Blocked Arteries and Strokes
At age 74, he became unable to walk 100 yards up a slight incline without having to stop because of chest pains caused by blocked arteries, and he had several stents put into the arteries leading to his heart. He also had episodes of fainting and passing out that sound to me like he had a couple of mini-strokes that most likely destroyed the part of his brain that controls short-term memory.

How could one of the worlds’ greatest life-long athletes suffer heart disease and a stroke? To help prevent heart attacks and strokes, you need to eat an anti-inflammatory diet AND exercise. Heart attacks and 90 percent of strokes are not caused by narrowed arteries. They are caused by sudden complete obstruction of blood flow caused by a plaque breaking off from the inner lining of an artery, bleeding and then clotting that completely blocks the flow of blood. Exercise helps to prevent a clot from breaking off, but it does not prevent plaques from forming in arteries.
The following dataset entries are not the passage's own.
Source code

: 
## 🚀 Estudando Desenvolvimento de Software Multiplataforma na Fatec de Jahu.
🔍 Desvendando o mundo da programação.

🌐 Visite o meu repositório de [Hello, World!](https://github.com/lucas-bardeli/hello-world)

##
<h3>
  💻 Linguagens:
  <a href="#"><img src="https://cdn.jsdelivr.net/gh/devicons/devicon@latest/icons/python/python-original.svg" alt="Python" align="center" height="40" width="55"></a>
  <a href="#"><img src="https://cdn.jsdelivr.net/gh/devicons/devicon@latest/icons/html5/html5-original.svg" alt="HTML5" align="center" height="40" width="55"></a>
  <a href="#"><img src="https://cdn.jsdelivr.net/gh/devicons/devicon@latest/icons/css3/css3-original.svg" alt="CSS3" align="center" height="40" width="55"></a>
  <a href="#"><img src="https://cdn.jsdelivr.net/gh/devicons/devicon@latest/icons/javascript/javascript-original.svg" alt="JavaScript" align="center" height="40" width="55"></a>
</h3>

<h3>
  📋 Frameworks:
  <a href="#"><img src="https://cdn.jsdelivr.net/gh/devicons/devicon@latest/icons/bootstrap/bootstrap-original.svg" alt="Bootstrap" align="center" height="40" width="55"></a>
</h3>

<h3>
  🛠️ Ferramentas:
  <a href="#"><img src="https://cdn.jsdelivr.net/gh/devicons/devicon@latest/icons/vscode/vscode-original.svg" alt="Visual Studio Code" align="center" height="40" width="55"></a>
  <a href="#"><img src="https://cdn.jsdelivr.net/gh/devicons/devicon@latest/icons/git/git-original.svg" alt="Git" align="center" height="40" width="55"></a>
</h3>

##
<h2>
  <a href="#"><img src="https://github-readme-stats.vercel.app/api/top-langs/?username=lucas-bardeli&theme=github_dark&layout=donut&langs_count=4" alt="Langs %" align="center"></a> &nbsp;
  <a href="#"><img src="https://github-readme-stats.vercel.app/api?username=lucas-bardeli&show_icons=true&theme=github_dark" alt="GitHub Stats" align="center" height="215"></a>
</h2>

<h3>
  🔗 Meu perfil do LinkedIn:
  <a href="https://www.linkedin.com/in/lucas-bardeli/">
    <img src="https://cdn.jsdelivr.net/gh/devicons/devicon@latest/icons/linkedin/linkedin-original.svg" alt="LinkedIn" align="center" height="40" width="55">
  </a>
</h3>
To help prevent heart attacks and strokes, you have to eat an anti-inflammatory diet to reduce the chances of plaques forming in the first place and then you need to exercise regularly to stabilize plaques in your arteries.

Dementia and Chronic Traumatic Encephalopathy
After that, he suffered from progressively worsening short-term memory loss, difficulty speaking and confusion that was much worse at night. He was reported to have improved after two stem cell treatments in Mexico. At age 86, he suffered a major stroke that paralyzed his right side and prevented him from walking or speaking. Most likely he suffered from vascular dementia in which the blood vessels to his brain were so severely damaged that his brain was damaged also. His dementia progressed and eventually he died at age 88, with the most likely diagnosis of Chronic Traumatic Encephalopathy (CTE), caused by the beatings on his head from playing 51 years of professional hockey. This condition has been diagnosed in many former NFL and NHL players. For a detailed discussion of CTE see John Urschel Quits Football

Protect Your Head and Body When You Play Sports
All sports, particularly professional sports, take their toll. Because athletes often compete when they are injured, they can suffer terrible permanent damage to their bodies and they have more than double the incidence of arthritis and joint replacement surgeries.

If you are an exerciser, learn from Gordie Howe’s story. Plan to exercise a little harder on one day; then on the next day, you will feel sore and should take off, or exercise at a relaxed pace, until your muscles feel completely fresh again. Do not exercise intensely when you feel pain. If you develop permanent joint damage and need joint replacements, you will have no scrapbook of newspaper articles or big paychecks to ease your pain.